Year-on-year GDP growth accelerated in the most recent quarter. This is an important metric because we compare to 2022, and for the first time, it’s clear that the brief weakness in growth in the middle of last year was a hangover from COVID-19 — the world was adjusting to the post-pandemic reality.
There’s more data to cheer investors: Home prices and sales beat expectations, showing Americans can afford higher interest rates and still buy homes. Durable goods, which tend to be more expensive, discreet purchases grew in May, while economists expected them to decline. This shows again that Americans can spend more than they need to, and they are happy to do so.

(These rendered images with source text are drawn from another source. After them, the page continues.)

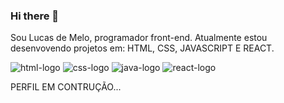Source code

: ### Hi there 👋
Sou Lucas de Melo, programador front-end. Atualmente estou desenvovendo projetos em: HTML, CSS, JAVASCRIPT E REACT.

<img src="https://img.shields.io/badge/HTML-239120?style=for-the-badge&logo=html5&logoColor=white" alt="html-logo">
<img src="https://img.shields.io/badge/CSS-239120?&style=for-the-badge&logo=css3&logoColor=white" alt="css-logo">


<img src="https://img.shields.io/badge/JavaScript-323330?style=for-the-badge&logo=javascript&logoColor=F7DF1E" alt="java-logo">
<img src="https://img.shields.io/badge/React-20232A?style=for-the-badge&logo=react&logoColor=61DAFB"alt="react-logo">


PERFIL EM CONTRUÇÃO...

Hey ho! Finance, similar to Bloomberg, reported this with the headline: “Strong Economic Data Turns Recession Fears into Recession Suspicions” (not to be confused with the “American Economy Much Stronger Than Wall Street Thought” article published shortly after this article I am pleased To see them join the bandwagon—I had insisted for more than a year that the so-called stagnation hysteria was just that: hysteria, and the data said no such thing was in the cards.
But maybe it’s too late? Sure, a recession will eventually happen, but there is no indication that it will happen anytime soon. The fourth-quarter growth rate was revised sharply to 2% last week, prompting economists to raise their forecasts for US GDP in 2023 — so much so that they have now given up expecting any economic downturn at all.
The S&P 500 index fell last year
This leads us to a big question, though: We’re speculative dividend investors, should we stop buying — or even cut back on our holdings — as the recession story fades? The short answer is no. And again, the data tells us why.
Here you can see that the price-earnings ratio for the S&P 500, at 22.2, is now back to where it was during the 2000s, after the surge caused by the pandemic. This is a sign that stocks are not in a bubble, and they have a lot of upside from here.
CEFs are smart buys – including 6.5% payer
This is a great environment for financial investment centers such as Adams Diversified Equity Fund (ADX), that stick to the tried and true, including premium chips like Apple (AAPL), UnitedHealth Group (UN), Visa (V) And JPMorgan Chase & Co. (JPM).
This, combined with the fund’s 6.5% 12-month return, is why we prefer it to index investing for blue-chip exposure. Plus, the ADX has outperformed the S&P 500 in the past decade!
Keep in mind that this graph shows total returns, including earnings. And we’d be glad to get more of our cash gains, as opposed to the “paper gains” investors get, given the S&P 500’s 1.6% yield decline. Also note that ADX pays out most of its earnings as year-end compensation that fluctuates with the net asset value (NAV), so it’s essentially converting paper winnings into payments to us.
The fund discount of 15% on NAV continues. Investors don’t like ADX’s floating dividends, but that’s fine by us. The performance is there, and we can look forward to further NAV – and through market rate extension – gains.